1) Since RAID-1 has no parity, I believe it's just comparing the two physical drives byte-by-byte. When it finds a discrepancy, how does it know which physical drive has the "correct" copy of the byte?

2) How do I determine the root cause of this inconsistency?

Thanks in advance!
 

gea

Well-Known Member
Dec 31, 2010
3,141
1,184
113
DE
1. Without a filesystem that includes checksums like btrfs, ReFS or ZFS you have no chance to decide which mirror part contains good and which bad data.

2. Beside hardware, power or cabling problems, you have
- the write hole problem

On a crash during a write, one disk may be updated while the other was not or only partly what gives you an inconsistent raid. A cache with a BBU can reduce the problem. Only CopyOnWrite filesystems like btrfs, ReFS or ZFS are completely resistent against this as they write a datablock completely on all disks of a raid or not.

- silent data errors
You will find random bit flips on disks with a statistical rate by chance that can only be detected and repaired with checksums... goto 1.)

With current disk sizes, you really need btrfs, ReFS or ZFS if your data is in any way important, does not matter if you use a single disk, a mirror or a higher raid level.
 

lunadesign

Active Member
Aug 7, 2013
256
34
28
Thank you very much....this is scary but helpful.
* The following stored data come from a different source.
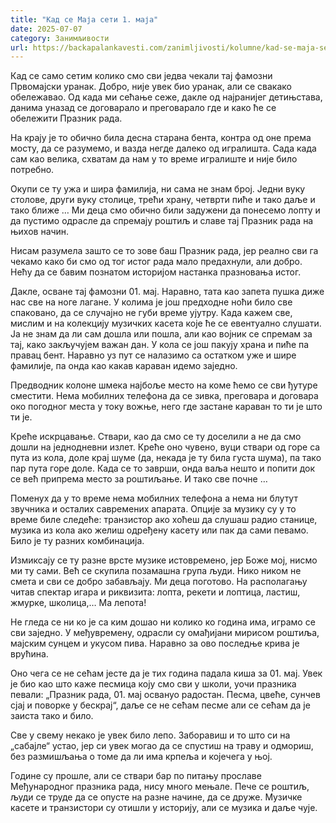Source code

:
 ```yaml
---
title: "Кад се Маја сети 1. маја"
date: 2025-07-07
category: Занимљивости
url: https://backapalankavesti.com/zanimljivosti/kolumne/kad-se-maja-seti-1-maja/
---
```


Кад се само сетим колико смо сви једва чекали тај фамозни Првомајски уранак. Добро, није увек био уранак, али се свакако обележавао. Од када ми сећање сеже, дакле од најранијег детињстава, данима уназад се договарало и преговарало где и како ће се обележити Празник рада.

На крају је то обично била десна старана бента, контра од оне према мосту, да се разумемо, и вазда негде далеко од игралишта. Сада када сам као велика, схватам да нам у то време игралиште и није било потребно.

Окупи се ту ужа и шира фамилија, ни сама не знам број. Једни вуку столове, други вуку столице, трећи храну, четврти пиће и тако даље и тако ближе … Ми деца смо обично били задужени да понесемо лопту и да пустимо одрасле да спремају роштиљ и славе тај Празник рада на њихов начин.

Нисам разумела зашто се то зове баш Празник рада, јер реално сви га чекамо како би смо од тог истог рада мало предахнули, али добро. Нећу да се бавим познатом историјом настанка празновања истог.

Дакле, осване тај фамозни 01. мај. Наравно, тата као запета пушка диже нас све на ноге лагане. У колима је још предходне ноћи било све спаковано, да се случајно не губи време ујутру. Када кажем све, мислим и на колекцију музичких касета које ће се евентуално слушати. Ја не знам да ли сам дошла или пошла, али као војник се спремам за тај, како закључујем важан дан. У кола се још пакују храна и пиће па правац бент. Наравно уз пут се налазимо са остатком уже и шире фамилије, па онда као какав караван идемо заједно.

Предводник колоне шмека најбоље место на коме ћемо се сви ђутуре сместити. Нема мобилних телефона да се зивка, преговара и договара око погодног места у току вожње, него где застане караван то ти је што ти је.

Креће искрцавање. Ствари, као да смо се ту доселили а не да смо дошли на једнодневни излет. Креће оно чувено, вуци ствари од горе са пута из кола, доле крај шуме (да, некада је ту била густа шума), па тако пар пута горе доле. Када се то заврши, онда ваља нешто и попити док се већ припрема место за роштиљање. И тако све почне …

Поменух да у то време нема мобилних телефона а нема ни блутут звучника и осталих савремених апарата. Опције за музику су у то време биле следеће: транзистор ако хоћеш да слушаш радио станице, музика из кола ако желиш одређену касету или пак да сами певамо. Било је ту разних комбинација.

Измиксају се ту разне врсте музике истовремено, јер Боже мој, нисмо ми ту сами. Већ се скупила позамашна група људи. Нико ником не смета и сви се добро забављају. Ми деца поготово. На располагању читав спектар игара и риквизита: лопта, рекети и лоптица, ластиш, жмурке, школица,… Ма лепота!

Не гледа се ни ко је са ким дошао ни колико ко година има, играмо се сви заједно. У међувремену, одрасли су омађијани мирисом роштиља, мајским сунцем и укусом пива. Наравно за ово последње крива је врућина.

Оно чега се не сећам јесте да је тих година падала киша за 01. мај. Увек је био као што каже песмица коју смо сви у школи, уочи празника певали: „Празник рада, 01. мај освануо радостан. Песма, цвеће, сунчев сјај и поворке у бескрај“, даље се не сећам песме али се сећам да је заиста тако и било.

Све у свему некако је увек било лепо. Заборавиш и то што си на „сабајле“ устао, јер си увек могао да се спустиш на траву и одмориш, без размишљања о томе да ли има крпеља и којечега у њој.

Године су прошле, али се ствари бар по питању прославе Међународног празника рада, нису много мењале. Пече се роштиљ, људи се труде да се опусте на разне начине, да се друже. Музичке касете и транзистори су отишли у историју, али се музика и даље чује.
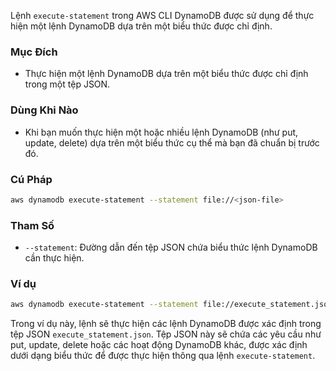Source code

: Lệnh `execute-statement` trong AWS CLI DynamoDB được sử dụng để thực hiện một lệnh DynamoDB dựa trên một biểu thức được chỉ định.

### Mục Đích

- Thực hiện một lệnh DynamoDB dựa trên một biểu thức được chỉ định trong một tệp JSON.

### Dùng Khi Nào

- Khi bạn muốn thực hiện một hoặc nhiều lệnh DynamoDB (như put, update, delete) dựa trên một biểu thức cụ thể mà bạn đã chuẩn bị trước đó.

### Cú Pháp

```bash
aws dynamodb execute-statement --statement file://<json-file>
```

### Tham Số

- `--statement`: Đường dẫn đến tệp JSON chứa biểu thức lệnh DynamoDB cần thực hiện.

### Ví dụ

```bash
aws dynamodb execute-statement --statement file://execute_statement.json
```

Trong ví dụ này, lệnh sẽ thực hiện các lệnh DynamoDB được xác định trong tệp JSON `execute_statement.json`. Tệp JSON này sẽ chứa các yêu cầu như put, update, delete hoặc các hoạt động DynamoDB khác, được xác định dưới dạng biểu thức để được thực hiện thông qua lệnh `execute-statement`.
I read up on ReFS and it seems very interesting but how safe is it to use, especially on Windows 8.1? From what I've read, not a lot of people are using it yet and it doesn't seem like it's very mature.

I've heard about random bit flips but are SSDs as susceptible to those as HDDs?

What other alternatives do I have? RAID 5 or (for larger HDDs) RAID 6? I realize they don't protect against some of the scenarios but does RAID 5 protect against random bit flips? I'm guessing RAID 6 does.
 

pricklypunter

Well-Known Member
Nov 10, 2015
1,708
515
113
Canada
ReFS is maturing, but it's early days yet imo. I wouldn't use it yet in production unless I had a very specific reason to. Random bit flips can occur at any time, both with data in transit and after it has been written to disk, and that can affect both magnetic and solid state media. It's not the raid level that protects against random bit flips, it's the way in which the file system self checks and heals itself. So basically it's the filesystem that's responsible for keeping that in check. Raid only provides disk redundancy in case of a disk failure. A single disk can fail and your array will survive until it is replaced in the case of raid 5 or two disks can fail and your array will survive in the case of raid 6. It should be noted though when using raid 5, if any additional disks fail or simply do not respond in time during a rebuild, after replacing the original faulty disk, your array is toast and so is your data. The same holds true for raid 6 if two drives fail and something goes wrong with a third during a rebuild.
Always take regular backups, if it all goes sideways, only a backup is going to save your ass :)
 

lunadesign

Active Member
Aug 7, 2013
256
34
28
Thanks. I totally understand and am very regular with backups. Of course, backups don't help with bit flips.....the corrupted data simply gets backed up and preserved. :(

I guess I should re-state my RAID 5/6 question regarding bit flips. Assuming the controller supports a Check Consistency type function, I'm wondering if the fact that RAID 6 has two parity blocks means if there's a disagreement between the live block and the two parity blocks, there's a 2 vs 1 way to determine which one is bad and correct it. Unlike RAID 1 when it's 1 vs 1 and the controller has no idea which is right. I hope this makes sense.
 

pricklypunter

Well-Known Member
Nov 10, 2015
1,708
515
113
Canada
There is no raid level or controller that I know of that can protect you from corruption after the fact. The raid controller will check, for example, to see if the stored data is identical across all members in a mirror, and if there's something different, it will flag the array as being inconsistent, but the controller has no way of knowing which is the good copy and which is the bad one. Only the filesystem can determine that with the use of a checksum on the original data, because it is determined at the same time as the data is written. If that data later changes due to bit rot, then it no longer matches the checksum, will be flagged by the filesystem and can be repaired :)
 

gea

Well-Known Member
Dec 31, 2010
3,141
1,184
113
DE
The write hole problem is the same with raid-1 and striped raid 5/6.
If you for examle edit a textfile and replace a house with houses, then

- you must store the additional byte and you must update all metadata.
If the byte is written and the metadata not, you have a corrupted filesystem.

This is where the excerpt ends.